塩見周子の徒然日記

自分のことを塩見周子と思い込んでいるオタクです

アルゴリズムとデータ構造 第5章(有向グラフ[最短経路/トポロジカルソート])・第6章(無向グラフ[最小全域木])

第5章

5.1 ダイクストラアルゴリズム

ある1つの頂点から、各頂点に向かう最短経路を求めるアルゴリズム
コストが非負の時のみに動作することに注意。頂点の数をN、辺の数をEとして、O(N**2)とO((N+E)logN)の2つのやり方がある(正直N**2の方は競プロ向けではない)。前者は完全グラフ(頂点の数Nに対し、辺の数がN**2)のような「密なグラフ」に有効。後者は、例えばE=N**2の時O(N**2logN)になり、辺の数が多いと前者よりも時間がかかってしまうデメリットがあるため、「疎なグラフ」(頂点と辺の数がほぼ同じ。この場合O(NlogN)程度になり、O(N**2)より計算量が小さい。)に有効。

O(N**2)の方はわかりやすい実装。全ての頂点について、それを経由して目的の頂点まで行くことがコストの節約につながるかを判定する。頂点を選ぶのにO(N)、それを経由して経路が短くなるかの判定を残りの頂点について確認するのにO(N)(これは内側のループ)なので、O(N**2)かかる。
用意するべきは、頂点i,j間の距離が入った二次元配列cost[i][j]、それに加えて、その頂点を途中で通過するかどうかを判断したか否かを持っておく真理テーブル、そして、最短経路が入るコストテーブルC[i]。
まず、出発点から直接行ける頂点についてコストテーブルを更新し、真理値表のスタートのところを通過済みにしておく。それから、まだ途中の経路として検討していない頂点の中で、コスト最小なものを取り上げ、それを経由した方が果たして距離が短くなるかを、すべての点について走査していく。これを、全ての頂点が途中に通過するかどうかを判定し終えるまで続ける。
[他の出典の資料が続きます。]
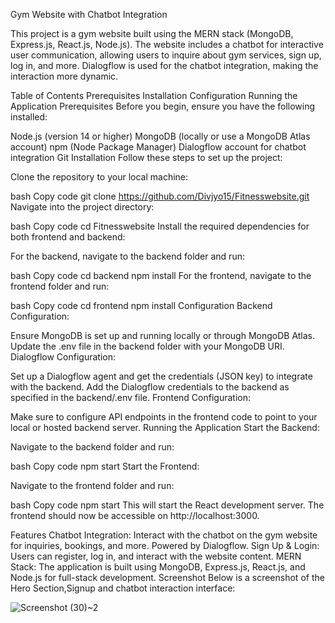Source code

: Gym Website with Chatbot Integration

This project is a gym website built using the MERN stack (MongoDB, Express.js, React.js, Node.js). The website includes a chatbot for interactive user communication, allowing users to inquire about gym services, sign up, log in, and more. Dialogflow is used for the chatbot integration, making the interaction more dynamic.

Table of Contents
Prerequisites
Installation
Configuration
Running the Application
Prerequisites
Before you begin, ensure you have the following installed:

Node.js (version 14 or higher)
MongoDB (locally or use a MongoDB Atlas account)
npm (Node Package Manager)
Dialogflow account for chatbot integration
Git
Installation
Follow these steps to set up the project:

Clone the repository to your local machine:

bash
Copy code
git clone https://github.com/Divjyo15/Fitnesswebsite.git
Navigate into the project directory:

bash
Copy code
cd Fitnesswebsite
Install the required dependencies for both frontend and backend:

For the backend, navigate to the backend folder and run:

bash
Copy code
cd backend
npm install
For the frontend, navigate to the frontend folder and run:

bash
Copy code
cd frontend
npm install
Configuration
Backend Configuration:

Ensure MongoDB is set up and running locally or through MongoDB Atlas.
Update the .env file in the backend folder with your MongoDB URI.
Dialogflow Configuration:

Set up a Dialogflow agent and get the credentials (JSON key) to integrate with the backend.
Add the Dialogflow credentials to the backend as specified in the backend/.env file.
Frontend Configuration:

Make sure to configure API endpoints in the frontend code to point to your local or hosted backend server.
Running the Application
Start the Backend:

Navigate to the backend folder and run:

bash
Copy code
npm start
Start the Frontend:

Navigate to the frontend folder and run:

bash
Copy code
npm start
This will start the React development server. The frontend should now be accessible on http://localhost:3000.

Features
Chatbot Integration: Interact with the chatbot on the gym website for inquiries, bookings, and more. Powered by Dialogflow.
Sign Up & Login: Users can register, log in, and interact with the website content.
MERN Stack: The application is built using MongoDB, Express.js, React.js, and Node.js for full-stack development.
Screenshot
Below is a screenshot of the Hero Section,Signup and chatbot interaction interface:


![Screenshot (30)~2](https://github.com/user-attachments/assets/ca7bdfcf-29c5-4e3e-8e30-a360fcfb2dfc)
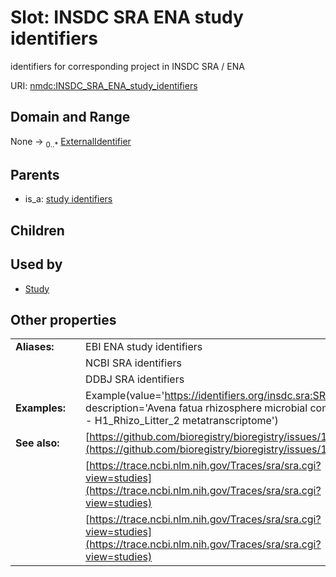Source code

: 
# Slot: INSDC SRA ENA study identifiers


identifiers for corresponding project in INSDC SRA / ENA

URI: [nmdc:INSDC_SRA_ENA_study_identifiers](https://microbiomedata/meta/INSDC_SRA_ENA_study_identifiers)


## Domain and Range

None &#8594;  <sub>0..\*</sub> [ExternalIdentifier](types/ExternalIdentifier.md)

## Parents

 *  is_a: [study identifiers](study_identifiers.md)

## Children


## Used by

 * [Study](Study.md)

## Other properties

|  |  |  |
| --- | --- | --- |
| **Aliases:** | | EBI ENA study identifiers |
|  | | NCBI SRA identifiers |
|  | | DDBJ SRA identifiers |
| **Examples:** | | Example(value='https://identifiers.org/insdc.sra:SRP121659', description='Avena fatua rhizosphere microbial communities - H1_Rhizo_Litter_2 metatranscriptome') |
| **See also:** | | [https://github.com/bioregistry/bioregistry/issues/109](https://github.com/bioregistry/bioregistry/issues/109) |
|  | | [https://trace.ncbi.nlm.nih.gov/Traces/sra/sra.cgi?view=studies](https://trace.ncbi.nlm.nih.gov/Traces/sra/sra.cgi?view=studies) |
|  | | [https://trace.ncbi.nlm.nih.gov/Traces/sra/sra.cgi?view=studies](https://trace.ncbi.nlm.nih.gov/Traces/sra/sra.cgi?view=studies) |

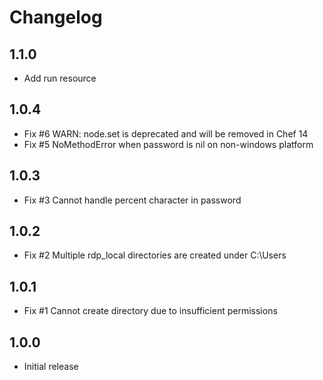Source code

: # Changelog

## 1.1.0

- Add run resource

## 1.0.4 

- Fix #6 WARN: node.set is deprecated and will be removed in Chef 14
- Fix #5 NoMethodError when password is nil on non-windows platform

## 1.0.3 

- Fix #3 Cannot handle percent character in password

## 1.0.2

- Fix #2 Multiple rdp_local directories are created under C:\Users 

## 1.0.1

- Fix #1 Cannot create directory due to insufficient permissions

## 1.0.0

- Initial release
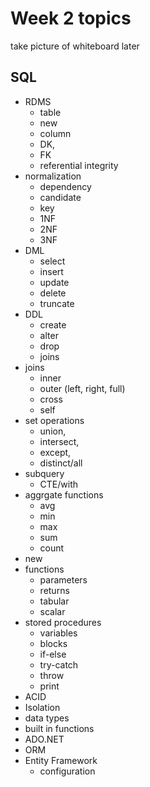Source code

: # Week 2 topics

take picture of whiteboard later
## SQL
- RDMS
	- table
	- new
	- column
	- DK,
	- FK
	- referential integrity
- normalization
	- dependency
	- candidate
	- key
	- 1NF
	- 2NF
	- 3NF
- DML
	- select
	- insert
	- update
	- delete
	- truncate
- DDL
	- create
	- alter
	- drop
	- joins
- joins
	- inner
	- outer (left, right, full)
	- cross
	- self
- set operations
	- union, 
	- intersect, 
	- except,
	- distinct/all
- subquery
	- CTE/with
- aggrgate functions
	- avg
	- min
	- max
	- sum
	- count
- new
- functions
	- parameters
	- returns
	- tabular
	- scalar
- stored procedures
	- variables
	- blocks
	- if-else
	- try-catch
	- throw
	- print
- ACID
- Isolation
- data types
- built in functions
- ADO.NET
- ORM
- Entity Framework
	- configuration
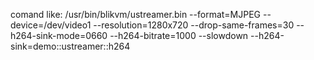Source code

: comand like:
 /usr/bin/blikvm/ustreamer.bin --format=MJPEG --device=/dev/video1 --resolution=1280x720 --drop-same-frames=30 --h264-sink-mode=0660 --h264-bitrate=1000 --slowdown --h264-sink=demo::ustreamer::h264
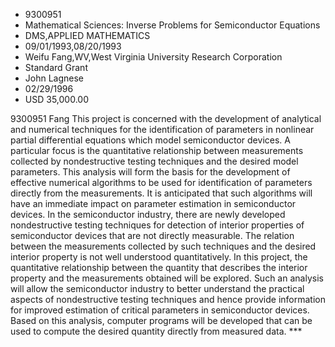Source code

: 
* 9300951
* Mathematical Sciences: Inverse Problems for Semiconductor Equations
* DMS,APPLIED MATHEMATICS
* 09/01/1993,08/20/1993
* Weifu Fang,WV,West Virginia University Research Corporation
* Standard Grant
* John Lagnese
* 02/29/1996
* USD 35,000.00

9300951 Fang This project is concerned with the development of analytical and
numerical techniques for the identification of parameters in nonlinear partial
differential equations which model semiconductor devices. A particular focus is
the quantitative relationship between measurements collected by nondestructive
testing techniques and the desired model parameters. This analysis will form the
basis for the development of effective numerical algorithms to be used for
identification of parameters directly from the measurements. It is anticipated
that such algorithms will have an immediate impact on parameter estimation in
semiconductor devices. In the semiconductor industry, there are newly developed
nondestructive testing techniques for detection of interior properties of
semiconductor devices that are not directly measurable. The relation between the
measurements collected by such techniques and the desired interior property is
not well understood quantitatively. In this project, the quantitative
relationship between the quantity that describes the interior property and the
measurements obtained will be explored. Such an analysis will allow the
semiconductor industry to better understand the practical aspects of
nondestructive testing techniques and hence provide information for improved
estimation of critical parameters in semiconductor devices. Based on this
analysis, computer programs will be developed that can be used to compute the
desired quantity directly from measured data. ***
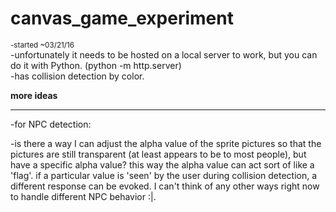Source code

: # canvas_game_experiment    
<sub>-started ~03/21/16</sub>    
-unfortunately it needs to be hosted on a local server to work, but you can do it with Python. (python -m http.server)    
-has collision detection by color.   

<b>more ideas</b>   
<hr>
-for NPC detection:  

  -is there a way I can adjust the alpha value of the sprite pictures so that the pictures are still transparent (at least appears to be to most people), but have a specific alpha value? this way the alpha value can act sort of like a 'flag'. if a particular value is 'seen' by the user during collision detection, a different response can be evoked. I can't think of any other ways right now to handle different NPC behavior :|. 
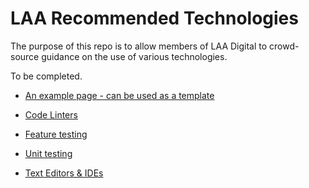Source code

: # LAA Recommended Technologies

The purpose of this repo is to allow members of LAA Digital to crowd-source
guidance on the use of various technologies.

To be completed.

* [An example page - can be used as a template](example.md)

* [Code Linters](code_linters.md)
* [Feature testing](feature-testing.md)
* [Unit testing](unit-testing.md)
* [Text Editors & IDEs](text-editors-ides.md)
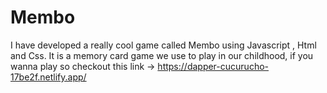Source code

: # Membo
I have developed a really cool game called Membo using Javascript , Html and Css.
It is a memory card game we use to play in our childhood, if you wanna play so checkout this link ->
https://dapper-cucurucho-17be2f.netlify.app/
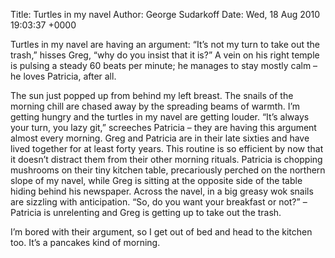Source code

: Title: Turtles in my navel
Author: George Sudarkoff
Date: Wed, 18 Aug 2010 19:03:37 +0000

Turtles in my navel are having an argument: “It’s not my turn to take out the trash,” hisses Greg, “why do you insist that it is?” A vein on his right temple is pulsing a steady 60 beats per minute; he manages to stay mostly calm – he loves Patricia, after all.

The sun just popped up from behind my left breast. The snails of the morning chill are chased away by the spreading beams of warmth. I’m getting hungry and the turtles in my navel are getting louder. “It’s always your turn, you lazy git,” screeches Patricia – they are having this argument almost every morning. Greg and Patricia are in their late sixties and have lived together for at least forty years. This routine is so efficient by now that it doesn’t distract them from their other morning rituals. Patricia is chopping mushrooms on their tiny kitchen table, precariously perched on the northern slope of my navel, while Greg is sitting at the opposite side of the table hiding behind his newspaper. Across the navel, in a big greasy wok snails are sizzling with anticipation. “So, do you want your breakfast or not?” – Patricia is unrelenting and Greg is getting up to take out the trash.

I’m bored with their argument, so I get out of bed and head to the kitchen too. It’s a pancakes kind of morning.
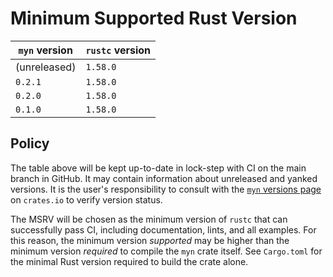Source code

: # Minimum Supported Rust Version

| `myn` version | `rustc` version |
|---------------|-----------------|
| (unreleased)  | `1.58.0`        |
| `0.2.1`       | `1.58.0`        |
| `0.2.0`       | `1.58.0`        |
| `0.1.0`       | `1.58.0`        |

## Policy

The table above will be kept up-to-date in lock-step with CI on the main branch in GitHub. It may contain information about unreleased and yanked versions. It is the user's responsibility to consult with the [`myn` versions page](https://crates.io/crates/myn/versions) on `crates.io` to verify version status.

The MSRV will be chosen as the minimum version of `rustc` that can successfully pass CI, including documentation, lints, and all examples. For this reason, the minimum version _supported_ may be higher than the minimum version _required_ to compile the `myn` crate itself. See `Cargo.toml` for the minimal Rust version required to build the crate alone.
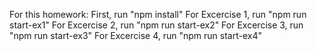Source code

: For this homework:
First, run "npm install"
For Excercise 1, run "npm run start-ex1"
For Excercise 2, run "npm run start-ex2"
For Excercise 3, run "npm run start-ex3"
For Excercise 4, run "npm run start-ex4"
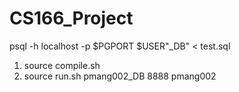 # CS166_Project

psql -h localhost -p $PGPORT $USER"_DB" < test.sql

1. source compile.sh
2. source run.sh pmang002_DB 8888 pmang002

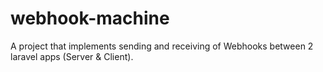 # webhook-machine
A project that implements sending and receiving of Webhooks between 2 laravel apps (Server &amp; Client).
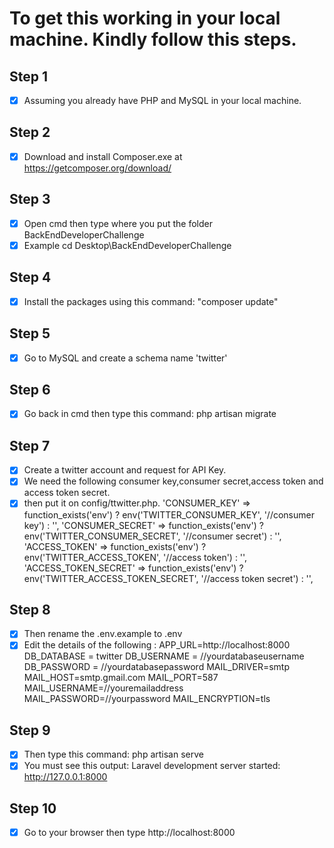 
# To get this working in your local machine. Kindly follow this steps.


## Step 1
- [x] Assuming you already have PHP and MySQL in your local machine.
## Step 2
- [x] Download and install Composer.exe at https://getcomposer.org/download/
## Step 3
- [x] Open cmd then type where you put the folder BackEndDeveloperChallenge
- [x] Example cd Desktop\BackEndDeveloperChallenge
## Step 4
- [x] Install the packages using this command: "composer update"
## Step 5
- [x] Go to MySQL and create a schema name 'twitter'
## Step 6
- [x] Go back in cmd then type this command: php artisan migrate
## Step 7
- [x] Create a twitter account and request for API Key. 
- [x] We need the following consumer key,consumer secret,access token and access token secret.
- [x] then put it on config/ttwitter.php.
'CONSUMER_KEY'        => function_exists('env') ? env('TWITTER_CONSUMER_KEY', '//consumer key') : '',
'CONSUMER_SECRET'     => function_exists('env') ? env('TWITTER_CONSUMER_SECRET', '//consumer secret') : '',
'ACCESS_TOKEN'        => function_exists('env') ? env('TWITTER_ACCESS_TOKEN', '//access token') : '',
'ACCESS_TOKEN_SECRET' => function_exists('env') ? env('TWITTER_ACCESS_TOKEN_SECRET', '//access token secret') : '',
## Step 8
- [x] Then rename the .env.example to .env
- [x] Edit the details of the following :
APP_URL=http://localhost:8000
DB_DATABASE = twitter
DB_USERNAME = //yourdatabaseusername
DB_PASSWORD = //yourdatabasepassword
MAIL_DRIVER=smtp
MAIL_HOST=smtp.gmail.com
MAIL_PORT=587
MAIL_USERNAME=//youremailaddress
MAIL_PASSWORD=//yourpassword
MAIL_ENCRYPTION=tls
## Step 9
- [x] Then type this command: php artisan serve
- [x] You must see this output: Laravel development server started: <http://127.0.0.1:8000>
## Step 10
- [x] Go to your browser then type http://localhost:8000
O((N+E)logN)の場合もだいたいO(N**2)の時と同じ考え方で、全ての頂点が途中に通る点として考慮されるまでループを回す、というやり方をとる。ただ、頂点の管理にヒープを使うという違いがある。
用意するべきは、i番目の要素に頂点iからjに向かう経路のコストdが入ったリスト[d,j]を、N個の頂点全てについて集めたリストe。それに加えて、その頂点を途中で通過するかどうかを判断したか否かを持っておく真理テーブル、そして、最短経路が入るコストテーブルC[i]、さらに、[頂点Vまでの最短距離,Vの名前]というリストが入ったヒープが必要になる。
まずヒープの最小要素(つまり、最短距離d[V]が最も短いVのリスト[d[V],V])を取り出し、頂点Vが経路として考慮済みであれば(真理値表を見て検討)それを捨てる。そうでなければ、Vを経路として考慮済みにし、e[V]の要素の中で、Vから次に向かう頂点e[1]が経路として未検討であれば、[e[0]+d[v],e[1]]をヒープに加えてe[1]を通過点として検討する候補に入れておく。このヒープが空になるまで操作が続く。
教科書にはコストの更新のところにif文が使われているが、これは取り出して経路として検討済みになった頂点と繋がる頂点に対して比較を行っている。距離で頂点をソートするとかいう不自然なことをしているからこんな風になっているのだが、実際はもっと単純に上記の実装をして、頂点として考慮したところだけ最短距離を更新していけばいい。(計算量自体は変わらないのだが、教科書の方が実装が圧倒的に面倒くさくてなんでこんなのを載せたのかわからない。あと流石にヒープはライブラリ使ってもいいよね......)



練習用問題
D: トレジャーハント - AtCoder Beginner Contest 035 | AtCoder
提出したコード(O(N**2)の方。N=10**2くらいのケースではACもらってますが、流石にN=10**5ではTLEします。32,43行目の不等号にイコールがつくことに注意。あと37,48行目のコストが逆になっていることに注意(一方通行であるため)。)
Submission #8640764 - AtCoder Beginner Contest 035 | AtCoder
提出したコード(O((N+E)logN)の方。こっちは上手に書けばN=10**5でもACがもらえる。ポイントはちゃんとダイクストラのマクロを組むことと、頂点の最短経路更新を一回にすること。)
Submission #8641310 - AtCoder Beginner Contest 035 | AtCoder




5.2 フロイドのアルゴリズム

ワーシャルフロイド。計算量はNの3重ループなのでO(N**3)。ある2頂点の距離を入れたリストを、残りの点を経由して通過した際に距離が節約できるかを確かめてまわるアルゴリズムダイクストラが1対Nの関係を求めるものだったのに対し、こちらはN対Nの全ての頂点間の最短距離が求められる。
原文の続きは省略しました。